What to work on
Reproduce exactly the lines below, from the first through the one containing "to within $25\%$.", and nothing more.

Data extract
--------------------------------------------------

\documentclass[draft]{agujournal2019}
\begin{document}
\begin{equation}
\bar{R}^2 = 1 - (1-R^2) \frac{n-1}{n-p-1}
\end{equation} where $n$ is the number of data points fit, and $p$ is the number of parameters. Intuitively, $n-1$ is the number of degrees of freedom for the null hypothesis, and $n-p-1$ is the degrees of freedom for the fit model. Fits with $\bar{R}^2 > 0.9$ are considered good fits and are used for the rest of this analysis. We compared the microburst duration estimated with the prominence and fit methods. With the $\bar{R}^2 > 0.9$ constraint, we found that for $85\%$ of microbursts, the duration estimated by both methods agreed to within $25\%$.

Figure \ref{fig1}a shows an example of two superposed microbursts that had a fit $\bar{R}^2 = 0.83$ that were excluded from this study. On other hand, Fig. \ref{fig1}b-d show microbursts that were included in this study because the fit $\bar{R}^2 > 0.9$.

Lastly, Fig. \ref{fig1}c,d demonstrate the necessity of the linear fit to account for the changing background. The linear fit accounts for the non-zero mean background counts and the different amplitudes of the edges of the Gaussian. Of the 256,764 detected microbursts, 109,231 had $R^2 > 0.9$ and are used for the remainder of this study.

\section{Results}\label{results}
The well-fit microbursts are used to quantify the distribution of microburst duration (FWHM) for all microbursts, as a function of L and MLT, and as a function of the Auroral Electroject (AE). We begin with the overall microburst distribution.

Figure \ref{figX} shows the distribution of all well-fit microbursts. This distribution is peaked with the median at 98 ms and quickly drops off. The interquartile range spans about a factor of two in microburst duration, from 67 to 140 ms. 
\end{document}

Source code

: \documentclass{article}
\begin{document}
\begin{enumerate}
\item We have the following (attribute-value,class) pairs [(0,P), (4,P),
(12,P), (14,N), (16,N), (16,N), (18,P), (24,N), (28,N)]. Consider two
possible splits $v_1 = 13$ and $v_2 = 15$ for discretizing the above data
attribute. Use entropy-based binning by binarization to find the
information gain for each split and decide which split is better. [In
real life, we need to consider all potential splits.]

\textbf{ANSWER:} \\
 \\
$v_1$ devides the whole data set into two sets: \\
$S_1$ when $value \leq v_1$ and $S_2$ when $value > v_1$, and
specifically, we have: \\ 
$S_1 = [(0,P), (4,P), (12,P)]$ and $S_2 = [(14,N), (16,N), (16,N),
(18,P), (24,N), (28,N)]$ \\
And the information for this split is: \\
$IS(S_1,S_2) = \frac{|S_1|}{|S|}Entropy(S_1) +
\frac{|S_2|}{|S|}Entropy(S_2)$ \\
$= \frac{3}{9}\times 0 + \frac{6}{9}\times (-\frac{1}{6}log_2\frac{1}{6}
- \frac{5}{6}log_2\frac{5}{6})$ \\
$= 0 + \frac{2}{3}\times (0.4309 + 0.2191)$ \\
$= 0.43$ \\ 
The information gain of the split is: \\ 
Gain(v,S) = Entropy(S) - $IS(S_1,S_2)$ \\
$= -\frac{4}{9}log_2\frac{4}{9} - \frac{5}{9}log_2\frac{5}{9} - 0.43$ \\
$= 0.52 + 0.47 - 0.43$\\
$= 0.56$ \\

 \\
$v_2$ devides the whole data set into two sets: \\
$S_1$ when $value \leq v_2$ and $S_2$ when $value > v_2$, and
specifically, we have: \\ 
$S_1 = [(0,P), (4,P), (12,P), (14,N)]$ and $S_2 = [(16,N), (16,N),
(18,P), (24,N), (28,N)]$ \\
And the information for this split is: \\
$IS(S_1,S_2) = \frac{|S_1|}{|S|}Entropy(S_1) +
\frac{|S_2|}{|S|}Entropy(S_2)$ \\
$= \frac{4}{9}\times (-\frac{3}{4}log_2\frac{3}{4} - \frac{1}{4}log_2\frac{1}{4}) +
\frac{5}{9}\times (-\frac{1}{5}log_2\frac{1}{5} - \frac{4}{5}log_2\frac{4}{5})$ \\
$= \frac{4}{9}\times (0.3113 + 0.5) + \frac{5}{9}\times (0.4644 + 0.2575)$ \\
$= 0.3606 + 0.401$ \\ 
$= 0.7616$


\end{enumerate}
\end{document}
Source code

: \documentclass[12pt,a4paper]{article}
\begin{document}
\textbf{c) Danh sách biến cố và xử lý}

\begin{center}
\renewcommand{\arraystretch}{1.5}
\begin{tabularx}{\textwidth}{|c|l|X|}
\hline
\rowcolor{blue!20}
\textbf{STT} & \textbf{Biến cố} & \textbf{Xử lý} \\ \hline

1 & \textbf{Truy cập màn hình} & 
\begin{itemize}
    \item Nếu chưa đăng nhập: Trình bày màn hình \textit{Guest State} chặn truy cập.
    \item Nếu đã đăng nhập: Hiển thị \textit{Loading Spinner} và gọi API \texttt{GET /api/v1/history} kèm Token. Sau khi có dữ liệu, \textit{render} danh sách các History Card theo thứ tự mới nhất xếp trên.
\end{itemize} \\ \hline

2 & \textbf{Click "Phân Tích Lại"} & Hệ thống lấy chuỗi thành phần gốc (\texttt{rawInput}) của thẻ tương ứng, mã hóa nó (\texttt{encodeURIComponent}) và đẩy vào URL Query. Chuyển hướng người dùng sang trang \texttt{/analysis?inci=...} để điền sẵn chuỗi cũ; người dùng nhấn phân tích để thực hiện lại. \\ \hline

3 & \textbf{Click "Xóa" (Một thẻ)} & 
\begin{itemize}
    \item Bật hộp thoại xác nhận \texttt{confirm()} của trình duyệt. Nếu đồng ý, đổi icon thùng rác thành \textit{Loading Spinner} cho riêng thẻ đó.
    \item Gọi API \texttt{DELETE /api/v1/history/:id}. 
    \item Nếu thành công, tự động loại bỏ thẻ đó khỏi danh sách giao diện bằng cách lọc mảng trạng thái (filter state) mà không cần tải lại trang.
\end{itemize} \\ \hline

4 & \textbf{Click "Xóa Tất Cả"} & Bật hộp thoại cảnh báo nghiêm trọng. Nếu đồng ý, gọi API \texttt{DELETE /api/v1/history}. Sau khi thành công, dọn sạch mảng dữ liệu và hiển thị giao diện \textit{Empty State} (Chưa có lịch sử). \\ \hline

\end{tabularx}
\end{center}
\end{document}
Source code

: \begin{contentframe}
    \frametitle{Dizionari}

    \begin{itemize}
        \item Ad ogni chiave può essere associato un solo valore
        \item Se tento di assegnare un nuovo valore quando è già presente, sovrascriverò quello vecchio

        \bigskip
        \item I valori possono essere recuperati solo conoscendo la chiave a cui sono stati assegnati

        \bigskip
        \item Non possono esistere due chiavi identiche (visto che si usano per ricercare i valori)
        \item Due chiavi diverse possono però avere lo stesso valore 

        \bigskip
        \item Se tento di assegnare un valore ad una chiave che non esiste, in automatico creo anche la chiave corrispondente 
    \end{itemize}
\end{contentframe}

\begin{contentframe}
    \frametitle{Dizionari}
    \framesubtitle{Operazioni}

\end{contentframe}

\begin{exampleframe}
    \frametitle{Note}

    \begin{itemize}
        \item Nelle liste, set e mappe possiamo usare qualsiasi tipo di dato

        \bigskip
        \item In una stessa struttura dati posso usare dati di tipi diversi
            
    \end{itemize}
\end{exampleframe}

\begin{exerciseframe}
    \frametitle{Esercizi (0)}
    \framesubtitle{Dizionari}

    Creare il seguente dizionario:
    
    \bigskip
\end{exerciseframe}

--------------------------------------------------

Output of the exercise
\documentclass[draft]{agujournal2019}
\begin{document}
\begin{equation}
\bar{R}^2 = 1 - (1-R^2) \frac{n-1}{n-p-1}
\end{equation} where $n$ is the number of data points fit, and $p$ is the number of parameters. Intuitively, $n-1$ is the number of degrees of freedom for the null hypothesis, and $n-p-1$ is the degrees of freedom for the fit model. Fits with $\bar{R}^2 > 0.9$ are considered good fits and are used for the rest of this analysis. We compared the microburst duration estimated with the prominence and fit methods. With the $\bar{R}^2 > 0.9$ constraint, we found that for $85\%$ of microbursts, the duration estimated by both methods agreed to within $25\%$.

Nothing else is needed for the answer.